* **ASSIGNMENT**: Return all lines of the records that contain the word "中国共产党历史讲义".

Stored data
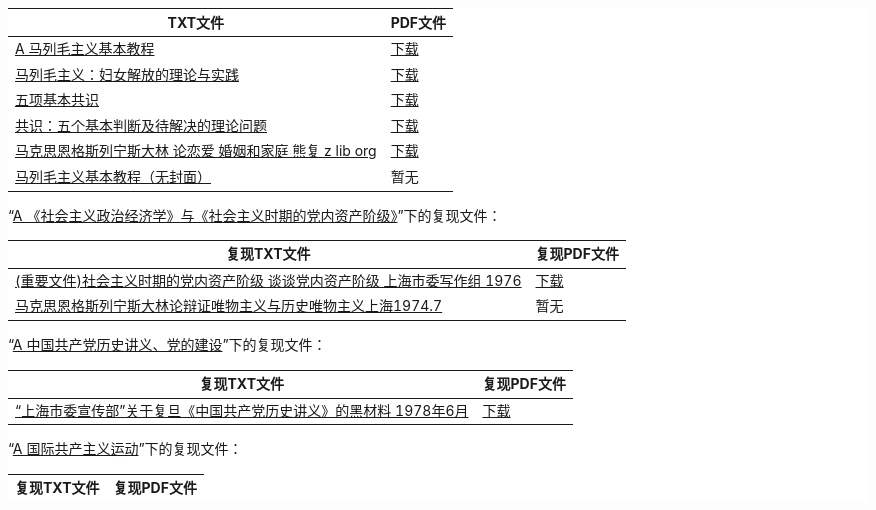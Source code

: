 | TXT文件 | PDF文件 |
| ------- | ------- |
| [A 马列毛主义基本教程](A%20%E9%A9%AC%E5%88%97%E6%AF%9B%E4%B8%BB%E4%B9%89/A%20%E9%A9%AC%E5%88%97%E6%AF%9B%E4%B8%BB%E4%B9%89%E5%9F%BA%E6%9C%AC%E6%95%99%E7%A8%8B.txt) | [下载](A%20%E9%A9%AC%E5%88%97%E6%AF%9B%E4%B8%BB%E4%B9%89/A%20%E9%A9%AC%E5%88%97%E6%AF%9B%E4%B8%BB%E4%B9%89%E5%9F%BA%E6%9C%AC%E6%95%99%E7%A8%8B.pdf) |
| [⻢列⽑主义：妇⼥解放的理论与实践](A%20%E9%A9%AC%E5%88%97%E6%AF%9B%E4%B8%BB%E4%B9%89/%E2%BB%A2%E5%88%97%E2%BD%91%E4%B8%BB%E4%B9%89%EF%BC%9A%E5%A6%87%E2%BC%A5%E8%A7%A3%E6%94%BE%E7%9A%84%E7%90%86%E8%AE%BA%E4%B8%8E%E5%AE%9E%E8%B7%B5.txt) | [下载](A%20%E9%A9%AC%E5%88%97%E6%AF%9B%E4%B8%BB%E4%B9%89/%E2%BB%A2%E5%88%97%E2%BD%91%E4%B8%BB%E4%B9%89%EF%BC%9A%E5%A6%87%E2%BC%A5%E8%A7%A3%E6%94%BE%E7%9A%84%E7%90%86%E8%AE%BA%E4%B8%8E%E5%AE%9E%E8%B7%B5.pdf) |
| [五项基本共识](A%20%E9%A9%AC%E5%88%97%E6%AF%9B%E4%B8%BB%E4%B9%89/%E4%BA%94%E9%A1%B9%E5%9F%BA%E6%9C%AC%E5%85%B1%E8%AF%86.txt) | [下载](A%20%E9%A9%AC%E5%88%97%E6%AF%9B%E4%B8%BB%E4%B9%89/%E4%BA%94%E9%A1%B9%E5%9F%BA%E6%9C%AC%E5%85%B1%E8%AF%86.pdf) |
| [共识：五个基本判断及待解决的理论问题](A%20%E9%A9%AC%E5%88%97%E6%AF%9B%E4%B8%BB%E4%B9%89/%E5%85%B1%E8%AF%86%EF%BC%9A%E4%BA%94%E4%B8%AA%E5%9F%BA%E6%9C%AC%E5%88%A4%E6%96%AD%E5%8F%8A%E5%BE%85%E8%A7%A3%E5%86%B3%E7%9A%84%E7%90%86%E8%AE%BA%E9%97%AE%E9%A2%98.txt) | [下载](A%20%E9%A9%AC%E5%88%97%E6%AF%9B%E4%B8%BB%E4%B9%89/%E5%85%B1%E8%AF%86%EF%BC%9A%E4%BA%94%E4%B8%AA%E5%9F%BA%E6%9C%AC%E5%88%A4%E6%96%AD%E5%8F%8A%E5%BE%85%E8%A7%A3%E5%86%B3%E7%9A%84%E7%90%86%E8%AE%BA%E9%97%AE%E9%A2%98.pdf) |
| [马克思恩格斯列宁斯大林 论恋爱 婚姻和家庭 熊复 z lib org](A%20%E9%A9%AC%E5%88%97%E6%AF%9B%E4%B8%BB%E4%B9%89/%E9%A9%AC%E5%85%8B%E6%80%9D%E6%81%A9%E6%A0%BC%E6%96%AF%E5%88%97%E5%AE%81%E6%96%AF%E5%A4%A7%E6%9E%97%20%E8%AE%BA%E6%81%8B%E7%88%B1%20%E5%A9%9A%E5%A7%BB%E5%92%8C%E5%AE%B6%E5%BA%AD%20%E7%86%8A%E5%A4%8D%20z%20lib%20org.txt) | [下载](A%20%E9%A9%AC%E5%88%97%E6%AF%9B%E4%B8%BB%E4%B9%89/%E9%A9%AC%E5%85%8B%E6%80%9D%E6%81%A9%E6%A0%BC%E6%96%AF%E5%88%97%E5%AE%81%E6%96%AF%E5%A4%A7%E6%9E%97%20%E8%AE%BA%E6%81%8B%E7%88%B1%20%E5%A9%9A%E5%A7%BB%E5%92%8C%E5%AE%B6%E5%BA%AD%20%E7%86%8A%E5%A4%8D%20z%20lib%20org.pdf) |
| [马列毛主义基本教程（无封面）](A%20%E9%A9%AC%E5%88%97%E6%AF%9B%E4%B8%BB%E4%B9%89/%E9%A9%AC%E5%88%97%E6%AF%9B%E4%B8%BB%E4%B9%89%E5%9F%BA%E6%9C%AC%E6%95%99%E7%A8%8B%EF%BC%88%E6%97%A0%E5%B0%81%E9%9D%A2%EF%BC%89.txt) | 暂无 |

“[A 《社会主义政治经济学》与《社会主义时期的党内资产阶级》](../A%20%E3%80%8A%E7%A4%BE%E4%BC%9A%E4%B8%BB%E4%B9%89%E6%94%BF%E6%B2%BB%E7%BB%8F%E6%B5%8E%E5%AD%A6%E3%80%8B%E4%B8%8E%E3%80%8A%E7%A4%BE%E4%BC%9A%E4%B8%BB%E4%B9%89%E6%97%B6%E6%9C%9F%E7%9A%84%E5%85%9A%E5%86%85%E8%B5%84%E4%BA%A7%E9%98%B6%E7%BA%A7%E3%80%8B)”下的复现文件：

| 复现TXT文件 | 复现PDF文件 |
| ------- | ------- |
| [(重要文件)社会主义时期的党内资产阶级 谈谈党内资产阶级 上海市委写作组 1976](../A%20%E3%80%8A%E7%A4%BE%E4%BC%9A%E4%B8%BB%E4%B9%89%E6%94%BF%E6%B2%BB%E7%BB%8F%E6%B5%8E%E5%AD%A6%E3%80%8B%E4%B8%8E%E3%80%8A%E7%A4%BE%E4%BC%9A%E4%B8%BB%E4%B9%89%E6%97%B6%E6%9C%9F%E7%9A%84%E5%85%9A%E5%86%85%E8%B5%84%E4%BA%A7%E9%98%B6%E7%BA%A7%E3%80%8B/%28%E9%87%8D%E8%A6%81%E6%96%87%E4%BB%B6%29%E7%A4%BE%E4%BC%9A%E4%B8%BB%E4%B9%89%E6%97%B6%E6%9C%9F%E7%9A%84%E5%85%9A%E5%86%85%E8%B5%84%E4%BA%A7%E9%98%B6%E7%BA%A7%20%E8%B0%88%E8%B0%88%E5%85%9A%E5%86%85%E8%B5%84%E4%BA%A7%E9%98%B6%E7%BA%A7%20%E4%B8%8A%E6%B5%B7%E5%B8%82%E5%A7%94%E5%86%99%E4%BD%9C%E7%BB%84%201976.txt) | [下载](../A%20%E3%80%8A%E7%A4%BE%E4%BC%9A%E4%B8%BB%E4%B9%89%E6%94%BF%E6%B2%BB%E7%BB%8F%E6%B5%8E%E5%AD%A6%E3%80%8B%E4%B8%8E%E3%80%8A%E7%A4%BE%E4%BC%9A%E4%B8%BB%E4%B9%89%E6%97%B6%E6%9C%9F%E7%9A%84%E5%85%9A%E5%86%85%E8%B5%84%E4%BA%A7%E9%98%B6%E7%BA%A7%E3%80%8B/%28%E9%87%8D%E8%A6%81%E6%96%87%E4%BB%B6%29%E7%A4%BE%E4%BC%9A%E4%B8%BB%E4%B9%89%E6%97%B6%E6%9C%9F%E7%9A%84%E5%85%9A%E5%86%85%E8%B5%84%E4%BA%A7%E9%98%B6%E7%BA%A7%20%E8%B0%88%E8%B0%88%E5%85%9A%E5%86%85%E8%B5%84%E4%BA%A7%E9%98%B6%E7%BA%A7%20%E4%B8%8A%E6%B5%B7%E5%B8%82%E5%A7%94%E5%86%99%E4%BD%9C%E7%BB%84%201976.pdf) |
| [马克思恩格斯列宁斯大林论辩证唯物主义与历史唯物主义上海1974.7](../A%20%E3%80%8A%E7%A4%BE%E4%BC%9A%E4%B8%BB%E4%B9%89%E6%94%BF%E6%B2%BB%E7%BB%8F%E6%B5%8E%E5%AD%A6%E3%80%8B%E4%B8%8E%E3%80%8A%E7%A4%BE%E4%BC%9A%E4%B8%BB%E4%B9%89%E6%97%B6%E6%9C%9F%E7%9A%84%E5%85%9A%E5%86%85%E8%B5%84%E4%BA%A7%E9%98%B6%E7%BA%A7%E3%80%8B/%E9%A9%AC%E5%85%8B%E6%80%9D%E6%81%A9%E6%A0%BC%E6%96%AF%E5%88%97%E5%AE%81%E6%96%AF%E5%A4%A7%E6%9E%97%E8%AE%BA%E8%BE%A9%E8%AF%81%E5%94%AF%E7%89%A9%E4%B8%BB%E4%B9%89%E4%B8%8E%E5%8E%86%E5%8F%B2%E5%94%AF%E7%89%A9%E4%B8%BB%E4%B9%89%E4%B8%8A%E6%B5%B71974.7.txt) | 暂无 |

“[A 中国共产党历史讲义、党的建设](../A%20%E4%B8%AD%E5%9B%BD%E5%85%B1%E4%BA%A7%E5%85%9A%E5%8E%86%E5%8F%B2%E8%AE%B2%E4%B9%89%E3%80%81%E5%85%9A%E7%9A%84%E5%BB%BA%E8%AE%BE)”下的复现文件：

| 复现TXT文件 | 复现PDF文件 |
| ------- | ------- |
| [“上海市委宣传部”关于复旦《中国共产党历史讲义》的黑材料 1978年6月](../A%20%E4%B8%AD%E5%9B%BD%E5%85%B1%E4%BA%A7%E5%85%9A%E5%8E%86%E5%8F%B2%E8%AE%B2%E4%B9%89%E3%80%81%E5%85%9A%E7%9A%84%E5%BB%BA%E8%AE%BE/%E2%80%9C%E4%B8%8A%E6%B5%B7%E5%B8%82%E5%A7%94%E5%AE%A3%E4%BC%A0%E9%83%A8%E2%80%9D%E5%85%B3%E4%BA%8E%E5%A4%8D%E6%97%A6%E3%80%8A%E4%B8%AD%E5%9B%BD%E5%85%B1%E4%BA%A7%E5%85%9A%E5%8E%86%E5%8F%B2%E8%AE%B2%E4%B9%89%E3%80%8B%E7%9A%84%E9%BB%91%E6%9D%90%E6%96%99%201978%E5%B9%B46%E6%9C%88.txt) | [下载](../A%20%E4%B8%AD%E5%9B%BD%E5%85%B1%E4%BA%A7%E5%85%9A%E5%8E%86%E5%8F%B2%E8%AE%B2%E4%B9%89%E3%80%81%E5%85%9A%E7%9A%84%E5%BB%BA%E8%AE%BE/%E2%80%9C%E4%B8%8A%E6%B5%B7%E5%B8%82%E5%A7%94%E5%AE%A3%E4%BC%A0%E9%83%A8%E2%80%9D%E5%85%B3%E4%BA%8E%E5%A4%8D%E6%97%A6%E3%80%8A%E4%B8%AD%E5%9B%BD%E5%85%B1%E4%BA%A7%E5%85%9A%E5%8E%86%E5%8F%B2%E8%AE%B2%E4%B9%89%E3%80%8B%E7%9A%84%E9%BB%91%E6%9D%90%E6%96%99%201978%E5%B9%B46%E6%9C%88.pdf) |

“[A 国际共产主义运动](../A%20%E5%9B%BD%E9%99%85%E5%85%B1%E4%BA%A7%E4%B8%BB%E4%B9%89%E8%BF%90%E5%8A%A8)”下的复现文件：

| 复现TXT文件 | 复现PDF文件 |
| ------- | ------- |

* **SOLUTION FOR THIS TASK**:
“[A 中国共产党历史讲义、党的建设](../A%20%E4%B8%AD%E5%9B%BD%E5%85%B1%E4%BA%A7%E5%85%9A%E5%8E%86%E5%8F%B2%E8%AE%B2%E4%B9%89%E3%80%81%E5%85%9A%E7%9A%84%E5%BB%BA%E8%AE%BE)”下的复现文件：
| [“上海市委宣传部”关于复旦《中国共产党历史讲义》的黑材料 1978年6月](../A%20%E4%B8%AD%E5%9B%BD%E5%85%B1%E4%BA%A7%E5%85%9A%E5%8E%86%E5%8F%B2%E8%AE%B2%E4%B9%89%E3%80%81%E5%85%9A%E7%9A%84%E5%BB%BA%E8%AE%BE/%E2%80%9C%E4%B8%8A%E6%B5%B7%E5%B8%82%E5%A7%94%E5%AE%A3%E4%BC%A0%E9%83%A8%E2%80%9D%E5%85%B3%E4%BA%8E%E5%A4%8D%E6%97%A6%E3%80%8A%E4%B8%AD%E5%9B%BD%E5%85%B1%E4%BA%A7%E5%85%9A%E5%8E%86%E5%8F%B2%E8%AE%B2%E4%B9%89%E3%80%8B%E7%9A%84%E9%BB%91%E6%9D%90%E6%96%99%201978%E5%B9%B46%E6%9C%88.txt) | [下载](../A%20%E4%B8%AD%E5%9B%BD%E5%85%B1%E4%BA%A7%E5%85%9A%E5%8E%86%E5%8F%B2%E8%AE%B2%E4%B9%89%E3%80%81%E5%85%9A%E7%9A%84%E5%BB%BA%E8%AE%BE/%E2%80%9C%E4%B8%8A%E6%B5%B7%E5%B8%82%E5%A7%94%E5%AE%A3%E4%BC%A0%E9%83%A8%E2%80%9D%E5%85%B3%E4%BA%8E%E5%A4%8D%E6%97%A6%E3%80%8A%E4%B8%AD%E5%9B%BD%E5%85%B1%E4%BA%A7%E5%85%9A%E5%8E%86%E5%8F%B2%E8%AE%B2%E4%B9%89%E3%80%8B%E7%9A%84%E9%BB%91%E6%9D%90%E6%96%99%201978%E5%B9%B46%E6%9C%88.pdf) |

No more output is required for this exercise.